╭─ DATA SECTION

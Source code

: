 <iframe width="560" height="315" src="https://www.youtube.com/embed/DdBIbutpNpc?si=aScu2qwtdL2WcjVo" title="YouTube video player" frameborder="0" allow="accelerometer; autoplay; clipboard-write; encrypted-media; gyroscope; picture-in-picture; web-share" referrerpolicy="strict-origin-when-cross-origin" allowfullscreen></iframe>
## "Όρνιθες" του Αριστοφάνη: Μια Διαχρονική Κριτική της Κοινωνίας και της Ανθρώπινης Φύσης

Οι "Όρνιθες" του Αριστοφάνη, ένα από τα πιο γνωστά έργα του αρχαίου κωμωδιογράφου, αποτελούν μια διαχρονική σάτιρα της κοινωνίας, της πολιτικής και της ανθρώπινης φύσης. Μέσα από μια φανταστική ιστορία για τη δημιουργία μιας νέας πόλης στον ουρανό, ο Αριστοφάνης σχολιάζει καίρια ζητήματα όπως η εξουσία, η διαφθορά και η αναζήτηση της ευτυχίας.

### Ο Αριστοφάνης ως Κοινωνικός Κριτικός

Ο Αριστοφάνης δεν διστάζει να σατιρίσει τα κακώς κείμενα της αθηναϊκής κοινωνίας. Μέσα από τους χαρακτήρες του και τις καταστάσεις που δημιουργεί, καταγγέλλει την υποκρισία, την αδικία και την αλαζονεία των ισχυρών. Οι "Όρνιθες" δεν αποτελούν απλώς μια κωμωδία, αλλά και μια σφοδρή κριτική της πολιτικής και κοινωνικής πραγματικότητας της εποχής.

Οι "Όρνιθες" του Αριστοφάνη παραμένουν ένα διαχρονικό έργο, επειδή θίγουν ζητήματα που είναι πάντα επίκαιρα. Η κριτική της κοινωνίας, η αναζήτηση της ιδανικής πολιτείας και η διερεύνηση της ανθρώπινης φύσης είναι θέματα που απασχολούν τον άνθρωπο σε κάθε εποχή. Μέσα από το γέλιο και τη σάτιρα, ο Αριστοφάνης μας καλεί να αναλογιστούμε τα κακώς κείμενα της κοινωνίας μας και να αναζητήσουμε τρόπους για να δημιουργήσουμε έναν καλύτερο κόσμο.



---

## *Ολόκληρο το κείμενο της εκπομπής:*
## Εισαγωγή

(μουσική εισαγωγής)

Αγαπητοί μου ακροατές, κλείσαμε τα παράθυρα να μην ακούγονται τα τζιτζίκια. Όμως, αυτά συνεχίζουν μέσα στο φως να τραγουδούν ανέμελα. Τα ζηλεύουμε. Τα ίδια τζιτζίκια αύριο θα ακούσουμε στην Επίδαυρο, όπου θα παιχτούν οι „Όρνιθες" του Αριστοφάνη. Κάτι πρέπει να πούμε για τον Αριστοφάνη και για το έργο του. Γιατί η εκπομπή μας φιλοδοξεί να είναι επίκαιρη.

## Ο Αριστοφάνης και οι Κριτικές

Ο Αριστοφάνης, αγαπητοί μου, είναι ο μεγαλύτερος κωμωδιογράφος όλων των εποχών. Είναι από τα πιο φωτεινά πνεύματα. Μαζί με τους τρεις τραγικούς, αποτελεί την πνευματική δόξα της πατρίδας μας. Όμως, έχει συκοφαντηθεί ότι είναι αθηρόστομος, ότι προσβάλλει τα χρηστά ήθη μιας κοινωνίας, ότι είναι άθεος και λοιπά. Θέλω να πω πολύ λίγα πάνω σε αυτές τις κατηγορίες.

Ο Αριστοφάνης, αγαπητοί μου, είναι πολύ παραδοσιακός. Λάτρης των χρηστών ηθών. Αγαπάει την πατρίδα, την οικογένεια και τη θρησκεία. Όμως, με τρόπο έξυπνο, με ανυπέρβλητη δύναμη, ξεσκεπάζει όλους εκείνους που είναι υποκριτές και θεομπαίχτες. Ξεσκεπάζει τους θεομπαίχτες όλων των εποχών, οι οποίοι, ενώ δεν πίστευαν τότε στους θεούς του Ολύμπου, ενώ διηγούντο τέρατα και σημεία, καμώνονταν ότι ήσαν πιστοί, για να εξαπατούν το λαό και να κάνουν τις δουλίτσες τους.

╰─

TASK TO COMPLETE ▸ From the material above, copy exactly the lines between the line holding "Κοινωνίας και της Ανθρώπινης Φύσης" and the line holding "### Ο Αριστοφάνης ως Κοινωνικός Κριτικός", inclusive, and only those.

OUTPUT FOR THIS TASK ▸
## "Όρνιθες" του Αριστοφάνη: Μια Διαχρονική Κριτική της Κοινωνίας και της Ανθρώπινης Φύσης

Οι "Όρνιθες" του Αριστοφάνη, ένα από τα πιο γνωστά έργα του αρχαίου κωμωδιογράφου, αποτελούν μια διαχρονική σάτιρα της κοινωνίας, της πολιτικής και της ανθρώπινης φύσης. Μέσα από μια φανταστική ιστορία για τη δημιουργία μιας νέας πόλης στον ουρανό, ο Αριστοφάνης σχολιάζει καίρια ζητήματα όπως η εξουσία, η διαφθορά και η αναζήτηση της ευτυχίας.

### Ο Αριστοφάνης ως Κοινωνικός Κριτικός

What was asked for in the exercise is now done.